Depuis fin 1989 a lieu une réelle invasion des pays de l’Est. Le démantèlement des monopoles d’État, la reconversion vers une économie de marché capitaliste sont un ballon d’oxygène pour les monopoles occidentaux et japonais. La même étude prévoit de grands débouchés pour les produits de consommation, mais également pour les technologies de pointe, pour des entreprises de grands travaux, pour des fournisseurs de machines-outils, pour des entreprises de transport, d’énergie et de communication (p. 71). L’étude déplore une certaine réticence des bailleurs de fonds privés. Ils attendent que les risques politiques soient moins grands et que les nouvelles « démocraties » aient ouvert la voie pour le grand capital, par une injection massive d’aide occidentale. Ne temporisent pas par contre, les producteurs d’automobiles, qui mènent un combat acharné pour s’emparer du marché de l’automobile est-européen. On prévoit que le marché de l’automobile dans les pays de l’ancien COMECON pourrait doubler d’ici l’an 2000, pour atteindre une demande de 4 millions de voitures par an. Volkswagen s’est approprié les meilleurs morceaux, par la reprise de l’usine Trabant de Zwickau en Allemagne de l’Est et de Skoda en Tchécoslovaquie. Fiat s’était déjà implanté plus tôt sur le marché soviétique et polonais et General Motors a accaparé l’usine Wartburg à Eisenach. La Hongrie devient un pôle d’attraction pour la production de pièces détachées destinées à l’exportation.

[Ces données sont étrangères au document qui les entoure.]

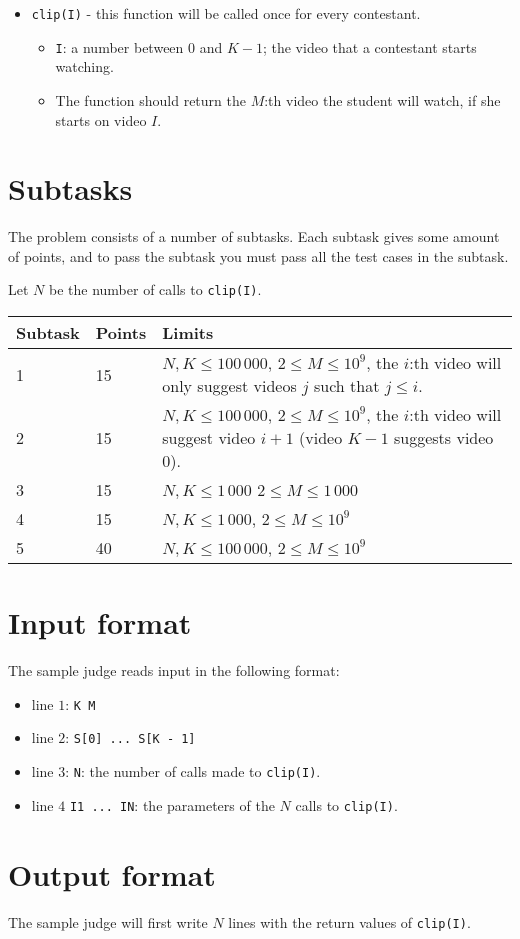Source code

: \begin{itemize}
  \item \texttt{clip(I)} - this function will be called once for every contestant.
  \begin{itemize}
    \item \texttt{I}: a number between $0$ and $K - 1$; the video that a contestant starts watching.
		\item The function should return the $M$:th video the student will watch, if she starts on video $I$.
  \end{itemize}
\end{itemize}

\section*{Subtasks}
The problem consists of a number of subtasks. Each subtask gives some amount of points, and to pass
the subtask you must pass all the test cases in the subtask.

Let $N$ be the number of calls to \texttt{clip(I)}.
\begin{tabular}{|l|l|l|}
  \hline
  \textbf{Subtask} & \textbf{Points} & \textbf{Limits} \\ \hline
  1 & 15 & $N, K \le 100\,000$, $2 \le M \le 10^9$, the $i$:th video will only suggest videos $j$ such that $j \le i$. \\ \hline
  2 & 15 & $N, K \le 100\,000$, $2 \le M \le 10^9$, the $i$:th video will suggest video $i + 1$ (video $K - 1$ suggests video 0). \\ \hline
  3 & 15 & $N, K \le 1\,000$ $2 \le M \le 1\,000$ \\ \hline
  4 & 15 & $N, K \le 1\,000$, $2 \le M \le 10^9$ \\ \hline
  5 & 40 & $N, K \le 100\,000$, $2 \le M \le 10^9$ \\ \hline
\end{tabular}

\section*{Input format}
The sample judge reads input in the following format:

\begin{itemize}
  \item line $1$: \texttt{K M}
  \item line $2$: \texttt{S[0] ... S[K - 1]}
  \item line $3$: \texttt{N}: the number of calls made to \texttt{clip(I)}.
  \item line $4$ \texttt{I1 ... IN}: the parameters of the $N$ calls to \texttt{clip(I)}.
\end{itemize}

\section*{Output format}
The sample judge will first write $N$ lines with the return values of \texttt{clip(I)}.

De toute manière, ce ne sont que les entreprises intéressantes qui ont l’honneur d’être dévorées par les cannibales occidentaux. Au moins le tiers des entreprises ferment irrémédiablement leurs portes, pour cause de rentabilité insuffisante dans un système de marché libre. Beaucoup d’entreprises condamnées fournissent des produits utiles, mais tel n’est plus le critère à l’heure actuelle. Plus il y a de fermetures, plus il y a des marchés pour les produits occidentaux. Par la liquidation à grande échelle de capital constant, le taux de profit des entreprises restantes reçoit un coup de fouet. (Voir l’encadré 121 bis.) L’anéantissement massif de capital contribue à alléger la crise de surproduction des monopoles occidentaux. La Treuhandanstalt, l’organisme qui a pour mission de privatiser l’économie est-allemande, a classé les huit mille anciennes entreprises d’État en différentes catégories. Mi-1991, mille des meilleures étaient déjà vendues (parmi elles les entreprises de technologie de pointe Zeiss et Robotron).
Enfin, l’Europe de l’Est fournit une réserve de main-d’œuvre qui vient à point. La qualification est bonne et les salaires n’atteignent même pas le tiers ou le quart. La légion de chômeurs, qui s’accroît à un rythme forcené, a un double rôle pour le patronat. Premièrement, elle maintient la pression sur les salaires locaux et permet les chantages les plus odieux lors des investissements. (IKEA n’investit en Pologne qu’à condition qu’aucun syndicat ne soit autorisé.) Deuxièmement, elle devient un réservoir à l’importation de main-d’œuvre qualifiée et bon marché. Déjà, la pression patronale est forte pour mobiliser ces réserves et favoriser l’immigration.